Hi all,
I’m analyzing Illumina 450K data of a study of following design
Subject Group Time-point Class
1 Control Baseline 1
1 Control Follow-up 2
2 Control Baseline 1
2 Control Follow-up 3
3 Intervention Baseline 1
3 Intervention Follow-up 2
4 Intervention Baseline 1
4 Intervention Follow-up 2
Individuals of a class 1 are recruited and randomly distributed to control and intervention groups.

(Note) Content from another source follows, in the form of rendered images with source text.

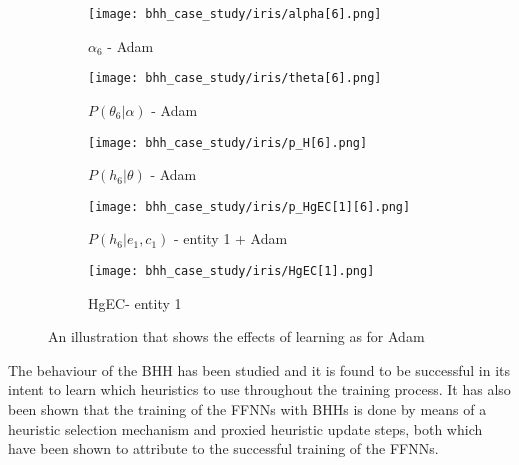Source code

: \begin{figure}[htbp]
      \begin{subfigure}{0.5\textwidth}
            \centering
            \texttt{[image: bhh\_case\_study/iris/alpha[6].png]}
            \caption{$\alpha_{6}$ - \Acs{Adam}}
            \label{fig:results:case_study:iris:adam:alpha:6}
      \end{subfigure}
      \begin{subfigure}{0.5\textwidth}
            \centering
            \texttt{[image: bhh\_case\_study/iris/theta[6].png]}
            \caption{$P(\theta_{6} | \alpha)$ - \Acs{Adam}}
            \label{fig:results:case_study:iris:adam:p_theta:6}
      \end{subfigure}
      \par\bigskip
      \begin{subfigure}{0.5\textwidth}
            \centering
            \texttt{[image: bhh\_case\_study/iris/p\_H[6].png]}
            \caption{$P\left(h_{6} | \theta \right)$ - \Acs{Adam}}
            \label{fig:results:case_study:iris:adam:p_H:6}
      \end{subfigure}
      \begin{subfigure}{0.5\textwidth}
            \centering
            \texttt{[image: bhh\_case\_study/iris/p\_HgEC[1][6].png]}
            \caption{$P\left(h_{6}|e_{1},c_{1}\right)$ - entity 1 + \Acs{Adam} }
            \label{fig:results:case_study:iris:adam:p_HgEC:1:6}
      \end{subfigure}
      \par\bigskip
      \begin{subfigure}{\textwidth}
            \centering
            \texttt{[image: bhh\_case\_study/iris/HgEC[1].png]}
            \caption{HgEC\rbrack - entity 1}
            \label{fig:results:case_study:iris:adam:HgEC:1}
      \end{subfigure}
      \par\bigskip
      \caption{An illustration that shows the effects of learning as for \Acs{Adam}}
      \label{fig:results:case_study:iris:adam:HgEC}
\end{figure}


The behaviour of the \Ac{BHH} has been studied and it is found to be successful in its intent to learn which heuristics to use throughout the training process. It has also been shown that the training of the \acp{FFNN} with \Acp{BHH} is done by means of a heuristic selection mechanism and proxied heuristic update steps, both which have been shown to attribute to the successful training of the \acp{FFNN}.


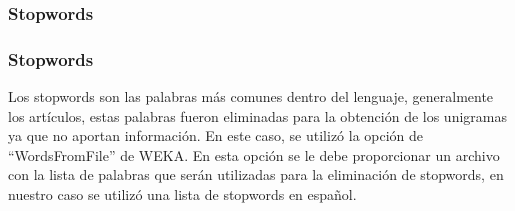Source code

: \documentclass{beamer}
\begin{document}
\subsubsection{Stopwords}
\begin{frame}
\frametitle{Stopwords}
Los stopwords son las palabras más comunes dentro del lenguaje, generalmente los artículos, estas palabras fueron eliminadas para la obtención de los unigramas ya que no aportan información. En este caso, se utilizó la opción de “WordsFromFile” de WEKA. En esta opción se le debe proporcionar un archivo con la lista de palabras que serán utilizadas para la eliminación de stopwords, en nuestro caso se utilizó una lista de stopwords en español. 

\end{frame}
\end{document}
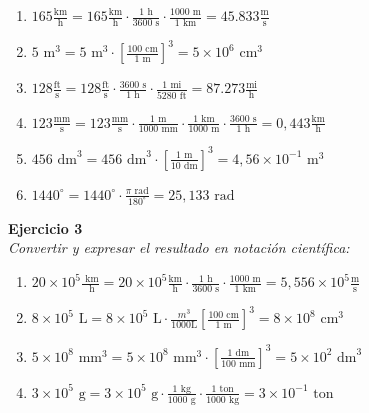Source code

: \documentclass[letterpaper, 12pt, a4paper]{report}
\begin{document}
\begin{flushleft}
\begin{enumerate}
    \begin{enumerate}
    \item $165\frac{\text{km}}{\text{h}} = 165\frac{\text{km}}{\text{h}} \cdot \frac{1\text{ h}}{3600\text{ s}}\cdot \frac{1000\text{ m}}{1\text{ km}}=45.833\frac{\text{m}}{\text{s}}$
    \item $5\text{ m}^{3} = 5\text{ m}^{3}\cdot \left [\frac{100\text{ cm}}{1\text{ m}} \right ]^3 =5\times10^{6}\text{ cm}^3 $
    \item $128\frac{\text{ft}}{\text{s}} = 128\frac{\text{ft}}{\text{s}}\cdot \frac{3600\text{ s}}{1\text{ h}}\cdot \frac{1\text{ mi}}{5280\text{ ft}} =87.273\frac{\text{mi}}{\text{h}} $
    \item $123\frac{\text{mm}}{\text{s}} = 123\frac{\text{mm}}{\text{s}} \cdot \frac{1\text{ m}}{1000\text{ mm}}\cdot \frac{1\text{ km}}{1000\text{ m}}\cdot \frac{3600\text{ s}}{1\text{ h}} =0,443\frac{\text{km}}{\text{h}} $
    \item $456\text{ dm}^{3} = 456\text{ dm}^{3}\cdot \left [\frac{1\text{ m}}{10\text{ dm}} \right ]^3 =4,56\times10^{-1}\text{ m}^3 $
    \item $1440^\circ = 1440^\circ\cdot \frac{\pi \text { rad}}{180^\circ} =25,133\text{ rad}$
    \end{enumerate}
    \end{enumerate}
\vspace{1cm}
\textbf{Ejercicio 3}\\
\vspace{0.5cm}
\textit{Convertir y expresar el resultado en notación científica:}
\begin{enumerate}
    \begin{enumerate}
        \item $20 \times 10^{5} \frac{\text{ km}}{\text{ h}} = 20 \times 10^{5}\frac{\text{km}}{\text{h}} \cdot \frac{1\text{ h}}{3600\text{ s}}\cdot \frac{1000\text{ m}}{1\text{ km}}=5,556 \times 10^{5}\frac{\text{m}}{\text{s}} $
        \item $8 \times 10^{5}\text{ L} = 8 \times 10^{5}\text{ L}\cdot \frac{m^{3}}{\text{1000L}}  \left [\frac{100\text{ cm}}{1\text{ m}} \right ]^3 =8\times10^{8}\text{ cm}^3 $
        \item $5 \times 10^{8}\text{ mm}^{3} = 5 \times 10^{8}\text{ mm}^{3}\cdot \left [\frac{1\text{ dm}}{100\text{ mm}} \right ]^3 =5\times10^{2}\text{ dm}^3 $
    \item $3\times 10^{5}\text{ g} = 3\times 10^{5}\text{ g} \cdot \frac{1\text{ kg}}{1000\text{ g}}\cdot \frac{1\text{ ton}}{1000\text{ kg}} =3\times 10^{-1}\text{ ton} $

\end{enumerate}
\end{enumerate}
\end{flushleft}
\end{document}
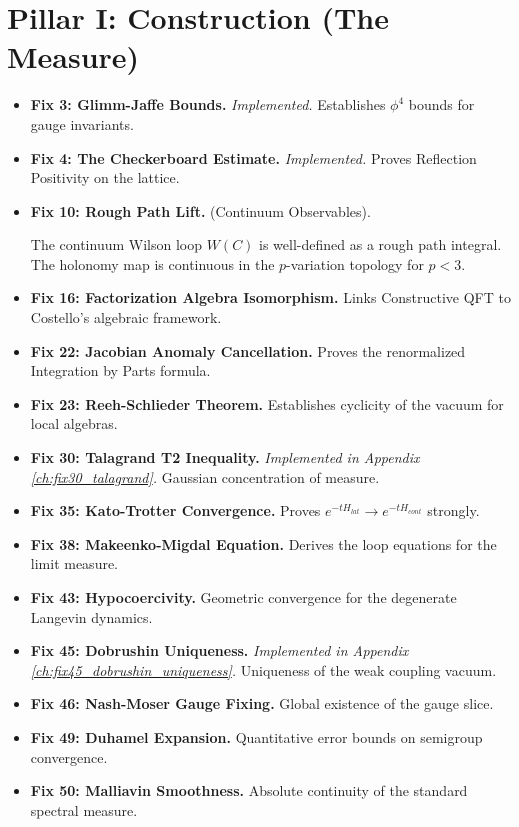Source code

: \section{Pillar I: Construction (The Measure)}
\begin{itemize}
    \item \textbf{Fix 3: Glimm-Jaffe Bounds.} \textit{Implemented.} Establishes $\phi^4$ bounds for gauge invariants.
    \item \textbf{Fix 4: The Checkerboard Estimate.} \textit{Implemented.} Proves Reflection Positivity on the lattice.
    \item \textbf{Fix 10: Rough Path Lift.} (Continuum Observables).
    \begin{theorem}
    The continuum Wilson loop $W(C)$ is well-defined as a rough path integral. The holonomy map is continuous in the $p$-variation topology for $p < 3$.
    \end{theorem}
    \item \textbf{Fix 16: Factorization Algebra Isomorphism.} Links Constructive QFT to Costello's algebraic framework.
    \item \textbf{Fix 22: Jacobian Anomaly Cancellation.} Proves the renormalized Integration by Parts formula.
    \item \textbf{Fix 23: Reeh-Schlieder Theorem.} Establishes cyclicity of the vacuum for local algebras.
    \item \textbf{Fix 30: Talagrand T2 Inequality.} \textit{Implemented in Appendix \ref{ch:fix30_talagrand}.} Gaussian concentration of measure.
    \item \textbf{Fix 35: Kato-Trotter Convergence.} Proves $e^{-t H_{lat}} \to e^{-t H_{cont}}$ strongly.
    \item \textbf{Fix 38: Makeenko-Migdal Equation.} Derives the loop equations for the limit measure.
    \item \textbf{Fix 43: Hypocoercivity.} Geometric convergence for the degenerate Langevin dynamics.
    \item \textbf{Fix 45: Dobrushin Uniqueness.} \textit{Implemented in Appendix \ref{ch:fix45_dobrushin_uniqueness}.} Uniqueness of the weak coupling vacuum.
    \item \textbf{Fix 46: Nash-Moser Gauge Fixing.} Global existence of the gauge slice.
    \item \textbf{Fix 49: Duhamel Expansion.} Quantitative error bounds on semigroup convergence.
    \item \textbf{Fix 50: Malliavin Smoothness.} Absolute continuity of the standard spectral measure.

\end{itemize}

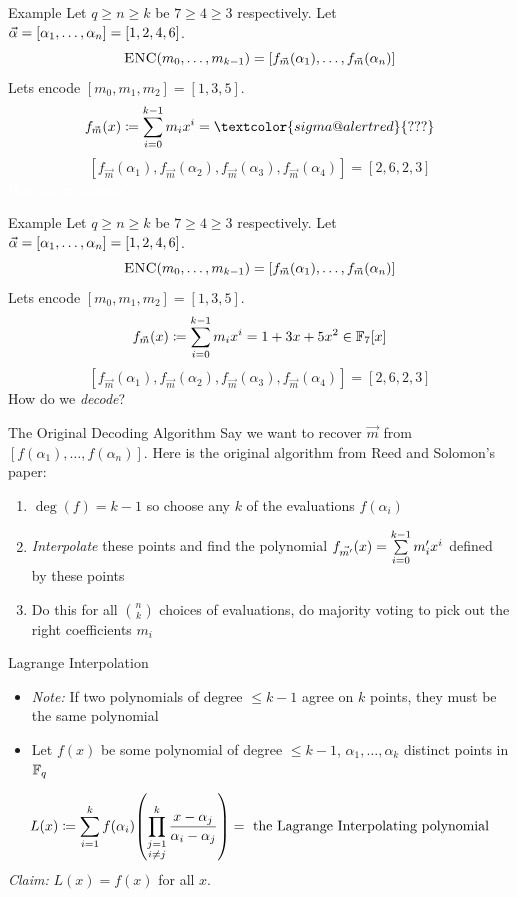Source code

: \documentclass[aspectratio=169]{beamer}
\begin{document}
\begin{frame}{Example}
    Let $q \geq n \geq k$ be $7 \geq 4 \geq 3$ respectively.
    Let $\vec{\alpha} = \bqty{\alpha_1, \ldots, \alpha_n} = [1, 2, 4, 6]$. \pause
    \[
        \textsc{ENC}(m_0, \ldots, m_{k - 1}) = \bqty{f_{\vec{m}}(\alpha_1), \ldots, f_{\vec{m}}(\alpha_n)}
    \]
    Lets encode $[m_0, m_1, m_2] = [1, 3, 5]$.
    \[
        f_{\vec{m}}(x) \defeq  \Sum_{i = 0}^{k - 1} m_i x^i = \textcolor{sigma@alertred}{???}
    \] %
    {\color{white}\[
        [f_{\vec{m}}(\alpha_1), f_{\vec{m}}(\alpha_2), f_{\vec{m}}(\alpha_3), f_{\vec{m}}(\alpha_4)] = [2, 6, 2, 3]
    \]}
    \textcolor{white}{How do we decode?}
\end{frame}

\begin{frame}{Example}
    Let $q \geq n \geq k$ be $7 \geq 4 \geq 3$ respectively.
    Let $\vec{\alpha} = \bqty{\alpha_1, \ldots, \alpha_n} = [1, 2, 4, 6]$.
    \[
        \textsc{ENC}(m_0, \ldots, m_{k - 1}) = \bqty{f_{\vec{m}}(\alpha_1), \ldots, f_{\vec{m}}(\alpha_n)}
    \]
    Lets encode $[m_0, m_1, m_2] = [1, 3, 5]$.
    \[
        f_{\vec{m}}(x) \coloneqq  \sum\limits_{i = 0}^{k - 1} m_i x^i = 1 + 3x + 5x^2 \in \mathbb{F}_7[x]
    \] \pause
    \[
        [f_{\vec{m}}(\alpha_1), f_{\vec{m}}(\alpha_2), f_{\vec{m}}(\alpha_3), f_{\vec{m}}(\alpha_4)] = [2, 6, 2, 3]
    \]\pause
    How do we \emph{decode}?
\end{frame}

\begin{frame}{The Original Decoding Algorithm}
    Say we want to recover $\vec{m}$ from $[f(\alpha_1), \ldots, f(\alpha_n)]$.
    Here is the original algorithm from Reed and Solomon's paper: \pause
    \begin{enumerate}
        \item $\deg(f) = k - 1$ so choose any $k$ of the evaluations $f(\alpha_i)$ \pause
        \item \emph{Interpolate} these points and find the polynomial $f_{\vec{m'}}(x) = \sum\limits_{i = 0}^{k - 1} m_i' x^i$ defined by these points \pause
        \item Do this for all $\binom{n}{k}$ choices of evaluations, do majority voting to pick out the right coefficients $m_i$
    \end{enumerate}
\end{frame}

\begin{frame}{Lagrange Interpolation}
    \begin{itemize}
        \item \emph{Note:} If two polynomials of degree $\leq k - 1$ agree on $k$ points, they must be the same polynomial\pause
        \item Let $f(x)$ be some polynomial of degree $\leq k - 1$, $\alpha_1, \ldots, \alpha_{k}$ distinct points in $\mathbb{F}_q$ \pause
    \end{itemize}
    \[
        L(x) \defeq \sum_{i = 1}^{k} f(\alpha_i) \pqty{\prod_{\substack{j = 1 \\ i \neq j}}^{k} \frac{x - \alpha_j}{\alpha_i - \alpha_j}} = \text{ the \emph{Lagrange Interpolating polynomial}}
    \]\pause
    \emph{Claim:} $L(x) = f(x)$ for all $x$.
\end{frame}
\end{document}
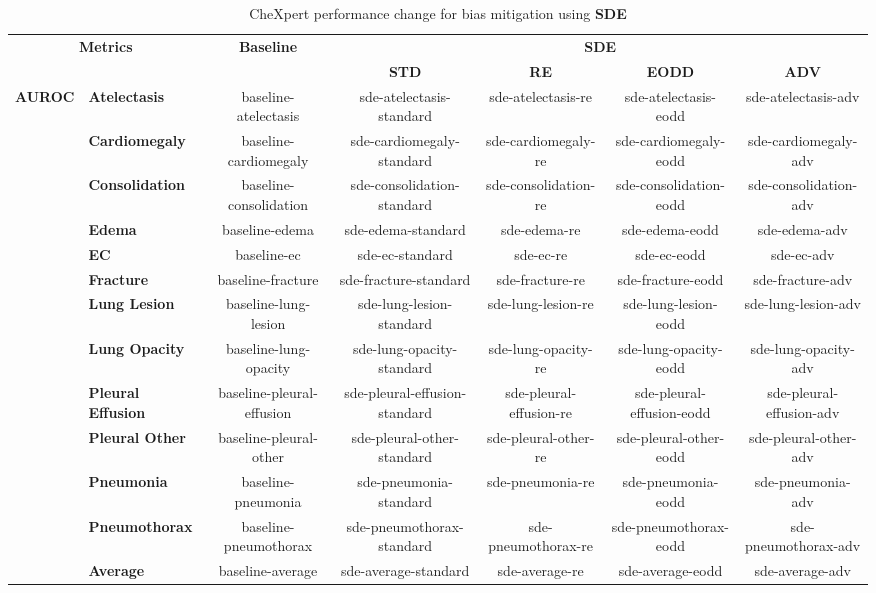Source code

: \begin{table}[]
    \centering
    \caption{CheXpert performance change for bias mitigation using \textbf{SDE}}
    \label{tab:chex_perf_sde}
    \begin{tabular}{ll|c|cccc}
    \hline
    \multicolumn{2}{c|}{\multirow{2}{*}{\textbf{Metrics}}} 
    & \multirow{2}{*}{\textbf{Baseline}} 
    & \multicolumn{4}{c}{\textbf{SDE}} \\
    \cline{4-7}
     &  &  & \textbf{STD} & \textbf{RE} & \textbf{EODD} & \textbf{ADV} \\
    \hline

    \multirow{13}{*}{\textbf{AUROC}} 
    & \textbf{Atelectasis} & baseline-atelectasis & sde-atelectasis-standard & sde-atelectasis-re & sde-atelectasis-eodd & sde-atelectasis-adv \\
    & \textbf{Cardiomegaly} & baseline-cardiomegaly & sde-cardiomegaly-standard & sde-cardiomegaly-re & sde-cardiomegaly-eodd & sde-cardiomegaly-adv \\
    & \textbf{Consolidation} & baseline-consolidation & sde-consolidation-standard & sde-consolidation-re & sde-consolidation-eodd & sde-consolidation-adv \\
    & \textbf{Edema} & baseline-edema & sde-edema-standard & sde-edema-re & sde-edema-eodd & sde-edema-adv \\
    & \textbf{EC} & baseline-ec & sde-ec-standard & sde-ec-re & sde-ec-eodd & sde-ec-adv \\
    & \textbf{Fracture} & baseline-fracture & sde-fracture-standard & sde-fracture-re & sde-fracture-eodd & sde-fracture-adv \\
    & \textbf{Lung Lesion} & baseline-lung-lesion & sde-lung-lesion-standard & sde-lung-lesion-re & sde-lung-lesion-eodd & sde-lung-lesion-adv \\
    & \textbf{Lung Opacity} & baseline-lung-opacity & sde-lung-opacity-standard & sde-lung-opacity-re & sde-lung-opacity-eodd & sde-lung-opacity-adv \\
    & \textbf{Pleural Effusion} & baseline-pleural-effusion & sde-pleural-effusion-standard & sde-pleural-effusion-re & sde-pleural-effusion-eodd & sde-pleural-effusion-adv \\
    & \textbf{Pleural Other} & baseline-pleural-other & sde-pleural-other-standard & sde-pleural-other-re & sde-pleural-other-eodd & sde-pleural-other-adv \\
    & \textbf{Pneumonia} & baseline-pneumonia & sde-pneumonia-standard & sde-pneumonia-re & sde-pneumonia-eodd & sde-pneumonia-adv \\
    & \textbf{Pneumothorax} & baseline-pneumothorax & sde-pneumothorax-standard & sde-pneumothorax-re & sde-pneumothorax-eodd & sde-pneumothorax-adv \\
    & \textbf{Average} & baseline-average & sde-average-standard & sde-average-re & sde-average-eodd & sde-average-adv \\
    \cline{1-2}
    

\end{tabular}
\end{table}

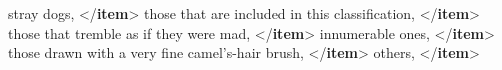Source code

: \documentclass[11pt,twoside]{article}\makeatletter
\begin{document}
\begin{shaded}
\hspace*{6pt} stray\mbox{}\newline 
\hspace*{6pt}\hspace*{6pt}\hspace*{6pt}\hspace*{6pt} dogs, {</\textbf{item}>}\mbox{}\newline 
\hspace*{6pt} those that are included in this\mbox{}\newline 
\hspace*{6pt}\hspace*{6pt}\hspace*{6pt}\hspace*{6pt} classification, {</\textbf{item}>}\mbox{}\newline 
\hspace*{6pt} those that tremble as if they\mbox{}\newline 
\hspace*{6pt}\hspace*{6pt}\hspace*{6pt}\hspace*{6pt} were mad, {</\textbf{item}>}\mbox{}\newline 
\hspace*{6pt} innumerable ones, {</\textbf{item}>}\mbox{}\newline 
\hspace*{6pt} those\mbox{}\newline 
\hspace*{6pt}\hspace*{6pt}\hspace*{6pt}\hspace*{6pt} drawn with a very fine camel's-hair brush, {</\textbf{item}>}\mbox{}\newline 
\hspace*{6pt}others, {</\textbf{item}>}\mbox{}\newline 

\end{shaded}
\end{document}
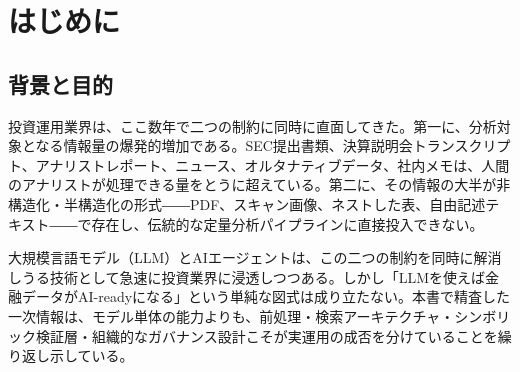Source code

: \section{はじめに}
\label{sec:introduction}

\subsection{背景と目的}

投資運用業界は、ここ数年で二つの制約に同時に直面してきた。第一に、分析対象となる情報量の爆発的増加である。SEC提出書類、決算説明会トランスクリプト、アナリストレポート、ニュース、オルタナティブデータ、社内メモは、人間のアナリストが処理できる量をとうに超えている。第二に、その情報の大半が非構造化・半構造化の形式――PDF、スキャン画像、ネストした表、自由記述テキスト――で存在し、伝統的な定量分析パイプラインに直接投入できない。

大規模言語モデル（LLM）とAIエージェントは、この二つの制約を同時に解消しうる技術として急速に投資業界に浸透しつつある。しかし「LLMを使えば金融データがAI-readyになる」という単純な図式は成り立たない。本書で精査した一次情報は、モデル単体の能力よりも、前処理・検索アーキテクチャ・シンボリック検証層・組織的なガバナンス設計こそが実運用の成否を分けていることを繰り返し示している。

At follow-up, individuals in both the groups now belong to two different classes: either 2 or 3
I have several variables like BCD batch, Chip and position, experiment batch, cell count estimates, age and BMI and I would like to adjust my analysis for these covariates.
There are two objectives:
- Identify the differentially methylated CpGs from baseline to follow-up in individuals belonging to different classes independently i.e class 1 vs 2, class 1 vs 3 and class 2 vs 3
- Perform an association analysis of beta values with other phenotypic information like fasting glucose or insulin
I’m attempted to use the following scripts for my analysis
## Regression analysis using lmfit limma for dmCpGs
### Unadjusted analysis
#### Pre-post:1 vs 2 analysis
targets_t2d <- read.csv("B:/IDPP3_450K_PILOT/targets.csv",check.names = FALSE)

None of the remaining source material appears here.